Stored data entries

━━━━━━━━━━━━━━━━

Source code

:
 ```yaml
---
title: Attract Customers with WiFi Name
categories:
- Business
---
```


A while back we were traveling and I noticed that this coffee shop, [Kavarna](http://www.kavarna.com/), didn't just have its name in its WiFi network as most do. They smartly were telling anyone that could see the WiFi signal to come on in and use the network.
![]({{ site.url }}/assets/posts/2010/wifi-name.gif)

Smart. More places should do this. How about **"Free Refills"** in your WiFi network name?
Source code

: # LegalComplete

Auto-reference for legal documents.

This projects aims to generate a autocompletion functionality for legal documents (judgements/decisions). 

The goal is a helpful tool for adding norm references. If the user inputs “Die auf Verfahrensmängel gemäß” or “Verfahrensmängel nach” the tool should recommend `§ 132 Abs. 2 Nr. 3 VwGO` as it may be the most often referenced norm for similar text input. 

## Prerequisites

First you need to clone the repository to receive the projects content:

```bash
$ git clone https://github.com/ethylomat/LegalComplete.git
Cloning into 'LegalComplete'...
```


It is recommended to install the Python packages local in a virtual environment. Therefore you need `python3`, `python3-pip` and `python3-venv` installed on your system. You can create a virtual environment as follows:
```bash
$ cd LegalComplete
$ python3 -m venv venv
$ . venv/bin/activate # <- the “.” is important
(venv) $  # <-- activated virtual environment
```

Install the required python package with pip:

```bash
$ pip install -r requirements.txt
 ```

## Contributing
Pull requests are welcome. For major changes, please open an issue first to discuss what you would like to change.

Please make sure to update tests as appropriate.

━━━━━━━━━━━━━━━━

Report every line in the data that holds "venv", copying each one.

The answer:
It is recommended to install the Python packages local in a virtual environment. Therefore you need `python3`, `python3-pip` and `python3-venv` installed on your system. You can create a virtual environment as follows:
$ python3 -m venv venv
$ . venv/bin/activate # <- the “.” is important
(venv) $  # <-- activated virtual environment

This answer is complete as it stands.